Malgré les difficultés, ils commencèrent à enseigner la foi bahá’íe par leur façon de vivre. Aujourd’hui encore on se souvient de leur amour pour les peuples autochtones qui se manifestait par le service aux autres. Au cours d’un lancement du livre tenu récemment au territoire mohawk de Tyendinaga, le chef Don Maracle a rappelé que les époux Loft vivaient selon le principe suivant : « Que les actes soient votre parure et non les mots. »
Maintenant que le livre est publié, Patricia fait remarquer avec humour qu’elle a l’impression de connaître un peu mieux Melba et Jim, tout au moins du point de vue spirituel, étant donné qu’elle ne les a jamais rencontrés.
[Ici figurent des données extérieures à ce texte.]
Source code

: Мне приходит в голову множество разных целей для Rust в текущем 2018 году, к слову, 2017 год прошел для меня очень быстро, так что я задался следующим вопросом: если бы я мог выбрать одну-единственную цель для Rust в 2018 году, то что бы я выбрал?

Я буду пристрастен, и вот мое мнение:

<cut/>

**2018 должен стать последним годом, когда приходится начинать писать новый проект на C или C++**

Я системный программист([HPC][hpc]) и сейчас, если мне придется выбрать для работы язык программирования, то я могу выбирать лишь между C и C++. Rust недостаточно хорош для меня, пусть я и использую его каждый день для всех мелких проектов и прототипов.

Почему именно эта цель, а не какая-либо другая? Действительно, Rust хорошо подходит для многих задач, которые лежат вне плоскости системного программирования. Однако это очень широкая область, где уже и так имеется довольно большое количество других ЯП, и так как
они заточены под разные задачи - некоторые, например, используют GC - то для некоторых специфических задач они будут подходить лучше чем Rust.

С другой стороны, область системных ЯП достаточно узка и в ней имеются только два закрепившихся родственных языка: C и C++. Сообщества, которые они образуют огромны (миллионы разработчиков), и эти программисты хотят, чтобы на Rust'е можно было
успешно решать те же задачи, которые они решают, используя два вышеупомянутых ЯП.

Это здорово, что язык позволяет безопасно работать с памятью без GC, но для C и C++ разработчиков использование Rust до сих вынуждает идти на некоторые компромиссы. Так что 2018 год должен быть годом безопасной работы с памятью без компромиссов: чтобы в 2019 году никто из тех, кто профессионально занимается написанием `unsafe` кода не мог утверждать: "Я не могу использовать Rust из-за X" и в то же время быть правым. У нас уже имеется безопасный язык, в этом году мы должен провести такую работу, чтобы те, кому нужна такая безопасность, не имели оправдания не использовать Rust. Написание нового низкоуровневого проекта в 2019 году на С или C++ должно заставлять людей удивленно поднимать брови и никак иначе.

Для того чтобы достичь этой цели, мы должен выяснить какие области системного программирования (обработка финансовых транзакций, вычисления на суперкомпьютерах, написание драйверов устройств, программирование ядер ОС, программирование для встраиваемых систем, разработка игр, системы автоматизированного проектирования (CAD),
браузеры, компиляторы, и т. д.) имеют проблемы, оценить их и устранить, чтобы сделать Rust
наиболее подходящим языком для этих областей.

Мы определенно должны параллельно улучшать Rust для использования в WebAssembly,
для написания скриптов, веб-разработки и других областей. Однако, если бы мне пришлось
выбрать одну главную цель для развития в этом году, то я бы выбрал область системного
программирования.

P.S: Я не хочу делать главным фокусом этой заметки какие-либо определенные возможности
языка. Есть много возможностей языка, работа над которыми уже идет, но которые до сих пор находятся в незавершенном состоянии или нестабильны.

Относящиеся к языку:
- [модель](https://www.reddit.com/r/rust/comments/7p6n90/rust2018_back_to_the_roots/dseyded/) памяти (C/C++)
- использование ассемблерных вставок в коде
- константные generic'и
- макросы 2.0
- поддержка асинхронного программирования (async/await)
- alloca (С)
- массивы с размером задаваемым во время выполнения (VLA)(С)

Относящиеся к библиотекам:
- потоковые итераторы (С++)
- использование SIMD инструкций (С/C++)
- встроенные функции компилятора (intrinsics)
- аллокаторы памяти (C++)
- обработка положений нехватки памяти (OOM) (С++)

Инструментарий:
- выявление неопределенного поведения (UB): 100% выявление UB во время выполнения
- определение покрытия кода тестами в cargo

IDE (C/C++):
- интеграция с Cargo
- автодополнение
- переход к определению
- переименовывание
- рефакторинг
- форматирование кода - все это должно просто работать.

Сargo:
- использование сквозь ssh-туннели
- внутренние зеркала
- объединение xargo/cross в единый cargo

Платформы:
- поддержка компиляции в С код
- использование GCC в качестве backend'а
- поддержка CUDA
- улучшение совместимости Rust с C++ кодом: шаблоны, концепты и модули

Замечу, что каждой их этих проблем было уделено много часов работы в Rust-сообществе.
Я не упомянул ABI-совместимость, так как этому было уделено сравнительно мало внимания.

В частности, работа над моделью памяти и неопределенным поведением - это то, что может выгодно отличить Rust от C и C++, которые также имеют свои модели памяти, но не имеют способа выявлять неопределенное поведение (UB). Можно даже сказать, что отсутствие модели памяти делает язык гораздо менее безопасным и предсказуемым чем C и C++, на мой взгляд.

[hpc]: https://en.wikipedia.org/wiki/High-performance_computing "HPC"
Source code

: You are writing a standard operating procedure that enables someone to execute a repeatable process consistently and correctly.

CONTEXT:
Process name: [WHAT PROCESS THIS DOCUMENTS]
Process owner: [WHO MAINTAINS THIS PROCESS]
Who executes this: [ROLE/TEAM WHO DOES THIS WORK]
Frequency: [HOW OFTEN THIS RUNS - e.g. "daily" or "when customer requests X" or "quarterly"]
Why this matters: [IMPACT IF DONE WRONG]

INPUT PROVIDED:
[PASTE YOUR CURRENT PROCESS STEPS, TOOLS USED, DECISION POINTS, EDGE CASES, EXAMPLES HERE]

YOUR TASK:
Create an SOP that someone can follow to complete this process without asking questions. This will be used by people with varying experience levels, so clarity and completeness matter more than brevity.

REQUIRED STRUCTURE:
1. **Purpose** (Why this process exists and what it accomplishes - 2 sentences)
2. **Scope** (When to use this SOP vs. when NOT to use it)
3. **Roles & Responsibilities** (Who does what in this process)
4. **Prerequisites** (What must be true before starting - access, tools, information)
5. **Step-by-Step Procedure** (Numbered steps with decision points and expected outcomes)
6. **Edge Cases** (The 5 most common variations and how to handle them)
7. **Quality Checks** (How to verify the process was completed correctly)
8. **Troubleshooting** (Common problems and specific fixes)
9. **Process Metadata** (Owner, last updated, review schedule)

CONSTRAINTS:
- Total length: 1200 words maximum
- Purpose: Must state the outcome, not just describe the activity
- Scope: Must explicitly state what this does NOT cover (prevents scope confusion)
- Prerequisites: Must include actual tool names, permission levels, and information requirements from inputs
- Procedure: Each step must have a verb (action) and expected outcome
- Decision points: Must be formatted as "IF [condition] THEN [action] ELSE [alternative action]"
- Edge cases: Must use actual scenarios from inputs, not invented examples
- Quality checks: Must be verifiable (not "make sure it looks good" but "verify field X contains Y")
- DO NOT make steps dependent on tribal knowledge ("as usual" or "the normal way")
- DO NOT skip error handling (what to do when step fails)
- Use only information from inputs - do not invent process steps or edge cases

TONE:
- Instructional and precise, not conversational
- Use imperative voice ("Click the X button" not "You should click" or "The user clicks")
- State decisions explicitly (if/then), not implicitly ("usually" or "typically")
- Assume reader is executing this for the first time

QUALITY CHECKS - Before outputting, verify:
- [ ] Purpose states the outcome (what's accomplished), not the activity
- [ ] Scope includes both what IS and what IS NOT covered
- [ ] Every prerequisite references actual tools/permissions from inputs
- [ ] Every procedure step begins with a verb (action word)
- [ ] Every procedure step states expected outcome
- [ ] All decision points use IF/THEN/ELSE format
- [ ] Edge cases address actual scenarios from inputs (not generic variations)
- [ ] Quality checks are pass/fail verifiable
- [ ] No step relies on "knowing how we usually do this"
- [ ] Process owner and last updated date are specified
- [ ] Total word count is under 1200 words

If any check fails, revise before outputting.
Tout comme le chef Maracle, Patricia pense que la vie des époux Loft, leur sincérité tant humaine que spirituelle ne seront pas oubliées. Ainsi qu’elle le souligne dans Retour à Tyendinaga :
Je crois que leur dignité (des Loft), leur confiance en Dieu, leur adhésion sans faille aux croyances spirituelles qu’ils avaient mis si longtemps à trouver, leur profonde fierté de leur héritage culturel, leur amour pour leur famille, pour leur peuple, et leur amour universel pour le genre humain ressortiront dans les histoires racontées dans ce livre; de même que leur bon sens et leur côté humain captiveront les cœurs.
Retour à Tyendinaga, l’histoire de Jim et de Melba Loft, est disponible en ligne à One Voice Press. Le prochain lancement du livre se tiendra dans la ville de Patricia, à Cochrane, en Alberta, le 28 avril 2012 et d’autres seront organisés par la suite.